Thanks @JohnDotAwesome. Where do you suggest we add this fetch function? We use Nuxt 2 with the Storyblok module [https://github.com/storyblok/storyblok-nuxt-2] to fetch the data.

JohnDotAwesome•2y ago

looks like they recommend overriding the global fetch

JohnDotAwesome•2y ago

You'd want to set it to something like this:

global.fetch = async (input, init) => {
  console.log('input', input)
  console.log('init', init)

  try {
    if (input instanceof URL || typeof input === 'string') {
      return await fetchWithRetries({ url: input, ...init })
    }

    return await fetchWithRetries({ ...input, ...init })
  } catch (e) {
    console.error(e)
    throw e
  }
}

global.fetch = async (input, init) => {
  console.log('input', input)
  console.log('init', init)

  try {
    if (input instanceof URL || typeof input === 'string') {
      return await fetchWithRetries({ url: input, ...init })
    }

    return await fetchWithRetries({ ...input, ...init })
  } catch (e) {
    console.error(e)
    throw e
  }
}

Perhaps keep the console.logs initially for debugging

JorgeOP•2y ago

Hi @JohnDotAwesome thanks for your suggestion. I appreciate the workaround solution you've provided. I attempted to incorporate the custom fetch into that library, but unfortunately, it didn't seem resolve the issue. I will keep trying. While this workaround might temporarily address the problem, it's a significant concern that we hope will receive the necessary attention.
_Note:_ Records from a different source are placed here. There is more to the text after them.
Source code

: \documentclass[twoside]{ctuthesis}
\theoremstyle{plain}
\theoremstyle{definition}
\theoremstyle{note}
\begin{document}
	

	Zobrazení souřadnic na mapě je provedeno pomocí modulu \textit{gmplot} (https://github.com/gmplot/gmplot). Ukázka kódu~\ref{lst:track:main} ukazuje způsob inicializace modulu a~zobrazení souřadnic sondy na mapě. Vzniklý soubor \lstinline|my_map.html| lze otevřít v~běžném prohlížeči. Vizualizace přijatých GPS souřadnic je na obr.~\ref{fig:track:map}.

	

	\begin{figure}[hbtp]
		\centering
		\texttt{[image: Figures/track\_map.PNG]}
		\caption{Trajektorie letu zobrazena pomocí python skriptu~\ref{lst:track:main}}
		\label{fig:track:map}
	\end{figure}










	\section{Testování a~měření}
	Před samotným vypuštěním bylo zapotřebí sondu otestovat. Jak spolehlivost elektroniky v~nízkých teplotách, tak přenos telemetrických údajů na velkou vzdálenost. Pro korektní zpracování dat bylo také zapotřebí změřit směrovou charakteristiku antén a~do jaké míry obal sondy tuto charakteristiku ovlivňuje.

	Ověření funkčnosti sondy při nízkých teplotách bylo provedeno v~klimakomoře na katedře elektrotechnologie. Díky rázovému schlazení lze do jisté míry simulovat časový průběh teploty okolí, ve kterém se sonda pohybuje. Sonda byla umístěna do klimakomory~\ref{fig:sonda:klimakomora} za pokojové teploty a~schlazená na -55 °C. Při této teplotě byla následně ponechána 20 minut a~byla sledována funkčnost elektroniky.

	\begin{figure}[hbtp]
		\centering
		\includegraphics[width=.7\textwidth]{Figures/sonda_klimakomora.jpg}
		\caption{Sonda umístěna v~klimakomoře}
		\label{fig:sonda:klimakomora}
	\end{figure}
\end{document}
In addition, we're encountering timeouts during our deployments on Pages, specifically when trying to download Node. This issue isn't related to our build process but appears to be a problem within the Pages environment.

08:09:05.339    Installing nodejs 18.18.1
08:09:06.047    Trying to update node-build... ok
08:09:06.302    Downloading node-v18.18.1-linux-x64.tar.gz...
08:09:06.303    -> https://nodejs.org/dist/v18.18.1/node-v18.18.1-linux-x64.tar.gz
08:11:12.875    error: failed to download node-v18.18.1-linux-x64.tar.gz
08:11:12.875    -> https://nodejs.org/dist/v18.18.1/node-v18.18.1-linux-x64.tar.gz
08:15:58.882    error: failed to download node-v18.18.1-linux-x64.tar.gz
08:15:58.882    
08:15:58.907    BUILD FAILED (Ubuntu 22.04 using node-build 4.9.122-28-g4fd6e213)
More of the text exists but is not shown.